Problem to work on: All of the data is to be set down again without alteration.

Collected data:
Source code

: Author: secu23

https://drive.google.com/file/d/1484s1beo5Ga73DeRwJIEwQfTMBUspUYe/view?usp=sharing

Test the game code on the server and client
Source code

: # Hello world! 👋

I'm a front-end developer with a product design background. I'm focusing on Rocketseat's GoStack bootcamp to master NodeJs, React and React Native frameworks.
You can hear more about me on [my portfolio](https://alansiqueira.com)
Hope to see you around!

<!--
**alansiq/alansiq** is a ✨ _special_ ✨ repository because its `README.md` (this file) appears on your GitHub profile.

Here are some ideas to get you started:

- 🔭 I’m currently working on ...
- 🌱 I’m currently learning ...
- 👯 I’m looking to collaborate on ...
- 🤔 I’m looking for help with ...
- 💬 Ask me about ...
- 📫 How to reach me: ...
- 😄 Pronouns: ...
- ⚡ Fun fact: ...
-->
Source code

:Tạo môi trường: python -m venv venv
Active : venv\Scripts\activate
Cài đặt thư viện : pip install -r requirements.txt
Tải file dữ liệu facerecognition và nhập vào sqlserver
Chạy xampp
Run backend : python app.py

The answer:
Source code

: Author: secu23

https://drive.google.com/file/d/1484s1beo5Ga73DeRwJIEwQfTMBUspUYe/view?usp=sharing

Test the game code on the server and client
Source code

: # Hello world! 👋

I'm a front-end developer with a product design background. I'm focusing on Rocketseat's GoStack bootcamp to master NodeJs, React and React Native frameworks.
You can hear more about me on [my portfolio](https://alansiqueira.com)
Hope to see you around!

<!--
**alansiq/alansiq** is a ✨ _special_ ✨ repository because its `README.md` (this file) appears on your GitHub profile.

Here are some ideas to get you started:

- 🔭 I’m currently working on ...
- 🌱 I’m currently learning ...
- 👯 I’m looking to collaborate on ...
- 🤔 I’m looking for help with ...
- 💬 Ask me about ...
- 📫 How to reach me: ...
- 😄 Pronouns: ...
- ⚡ Fun fact: ...
-->
Source code

:Tạo môi trường: python -m venv venv
Active : venv\Scripts\activate
Cài đặt thư viện : pip install -r requirements.txt
Tải file dữ liệu facerecognition và nhập vào sqlserver
Chạy xampp
Run backend : python app.py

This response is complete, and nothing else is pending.